Last Modified: May 29, 2024
Affected Product(s):
BIG-IP DNS
Fixed In:
17.1.0
Opened: Jul 12, 2022 Severity: 3-Major
- A DNS Validating resolver returns SERVFAIL responses to clients, despite the BIG-IP system receiving a valid (albeit delayed) response from upstream servers. - When this happens, the BIG-IP system rejects the responses from the upstream servers with following ICMP error: Destination unreachable - Port unreachable. - If the db key dnscacheresolver.loglevel is set to debug5, the following error message is visible in the /var/log/ltm file when this issue occurs: debug tmm[13147]: DNScache: request example.com. has exceeded the maximum number of glue fetches 17 to a single delegation point
Clients of the BIG-IP DNS Validating Resolver are not returned an answer. As a result, application failures may occur.
This issue occurs when the following conditions are met: - A DNS Validating resolver is in use on the BIG-IP system. - The aforementioned object is configured with a forward-zone that uses multiple servers to perform resolutions. - The RTT of the servers fluctuates. For example, the servers are generally fast to reply for most domains, but take extra time to reply for a given domain. - 'Randomize Query Character Case' is enabled in the DNS Validating resolver. - If the requests for the domain take a long time to resolve, BIG-IP may reply with SERVFAIL.
You can work around this issue by changing 'Randomize Query Character Case' to 'No' in the DNS Validating resolver settings.
The nameserver-min-rtt now has a setting of unbound which sets the minimum RTT with upstream servers for validating resolver cache.
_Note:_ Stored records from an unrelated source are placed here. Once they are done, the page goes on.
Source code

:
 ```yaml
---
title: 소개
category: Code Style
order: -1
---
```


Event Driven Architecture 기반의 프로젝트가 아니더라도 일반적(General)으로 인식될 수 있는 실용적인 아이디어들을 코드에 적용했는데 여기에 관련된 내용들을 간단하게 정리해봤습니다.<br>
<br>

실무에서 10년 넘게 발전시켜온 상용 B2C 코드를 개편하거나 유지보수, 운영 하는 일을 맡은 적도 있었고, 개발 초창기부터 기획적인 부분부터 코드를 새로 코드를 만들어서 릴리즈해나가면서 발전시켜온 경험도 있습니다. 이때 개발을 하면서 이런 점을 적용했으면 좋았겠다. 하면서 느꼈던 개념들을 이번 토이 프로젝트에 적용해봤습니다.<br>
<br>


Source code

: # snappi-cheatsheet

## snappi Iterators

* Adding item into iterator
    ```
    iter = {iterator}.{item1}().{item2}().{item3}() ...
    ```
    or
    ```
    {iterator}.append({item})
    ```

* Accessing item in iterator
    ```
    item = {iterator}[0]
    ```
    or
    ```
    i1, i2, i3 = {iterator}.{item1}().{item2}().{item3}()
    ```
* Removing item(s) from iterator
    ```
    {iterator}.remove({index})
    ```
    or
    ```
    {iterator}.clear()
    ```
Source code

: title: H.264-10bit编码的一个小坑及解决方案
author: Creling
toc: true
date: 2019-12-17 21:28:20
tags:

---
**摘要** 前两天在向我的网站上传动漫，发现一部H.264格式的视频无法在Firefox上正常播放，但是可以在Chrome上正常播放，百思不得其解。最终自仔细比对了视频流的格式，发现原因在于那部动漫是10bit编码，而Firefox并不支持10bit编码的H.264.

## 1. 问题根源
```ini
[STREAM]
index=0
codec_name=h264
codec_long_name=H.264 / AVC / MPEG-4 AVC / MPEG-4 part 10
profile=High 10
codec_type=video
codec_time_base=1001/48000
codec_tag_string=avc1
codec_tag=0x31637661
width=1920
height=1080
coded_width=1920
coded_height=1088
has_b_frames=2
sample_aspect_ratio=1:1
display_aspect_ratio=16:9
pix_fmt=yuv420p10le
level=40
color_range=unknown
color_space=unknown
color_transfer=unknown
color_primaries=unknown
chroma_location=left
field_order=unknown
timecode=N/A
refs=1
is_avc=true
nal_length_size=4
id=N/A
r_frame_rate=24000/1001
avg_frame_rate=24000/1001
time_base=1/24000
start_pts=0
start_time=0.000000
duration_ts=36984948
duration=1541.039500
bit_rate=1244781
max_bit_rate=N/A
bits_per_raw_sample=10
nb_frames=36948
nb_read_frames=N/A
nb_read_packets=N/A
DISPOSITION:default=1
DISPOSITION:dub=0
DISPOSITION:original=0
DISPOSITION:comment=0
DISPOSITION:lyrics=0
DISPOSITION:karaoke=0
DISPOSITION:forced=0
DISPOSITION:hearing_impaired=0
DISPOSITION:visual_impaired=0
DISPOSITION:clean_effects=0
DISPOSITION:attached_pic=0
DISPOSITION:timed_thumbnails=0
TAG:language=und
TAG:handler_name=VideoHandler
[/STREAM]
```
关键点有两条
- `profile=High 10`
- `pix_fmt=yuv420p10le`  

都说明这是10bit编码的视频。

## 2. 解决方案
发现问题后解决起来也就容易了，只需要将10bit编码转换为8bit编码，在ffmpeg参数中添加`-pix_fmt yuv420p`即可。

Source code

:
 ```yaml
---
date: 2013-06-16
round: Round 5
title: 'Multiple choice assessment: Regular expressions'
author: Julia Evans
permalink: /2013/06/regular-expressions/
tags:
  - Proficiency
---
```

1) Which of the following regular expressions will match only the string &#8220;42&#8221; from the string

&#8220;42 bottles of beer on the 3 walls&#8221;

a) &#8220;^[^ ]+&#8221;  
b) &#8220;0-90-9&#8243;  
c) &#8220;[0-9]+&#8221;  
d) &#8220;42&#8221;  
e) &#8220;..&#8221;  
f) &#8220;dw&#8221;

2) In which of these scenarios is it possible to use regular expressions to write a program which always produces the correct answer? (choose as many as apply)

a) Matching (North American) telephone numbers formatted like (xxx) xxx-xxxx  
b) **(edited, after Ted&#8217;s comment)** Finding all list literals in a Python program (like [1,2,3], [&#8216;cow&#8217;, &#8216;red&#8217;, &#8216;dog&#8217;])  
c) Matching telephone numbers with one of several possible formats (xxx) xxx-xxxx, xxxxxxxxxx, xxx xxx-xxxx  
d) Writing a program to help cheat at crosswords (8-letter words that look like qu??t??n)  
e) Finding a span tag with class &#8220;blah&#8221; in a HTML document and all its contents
Increase this value if using forwarders need more time to perform recursive name resolution. The default value is 50 ms.
The nameserver-min-rtt setting is now available. This setting sets the minimum RTT with upstream servers for DNS Validating resolver objects. Increase the value if using forwarders need more time to perform recursive name resolution. The default value is 50 ms.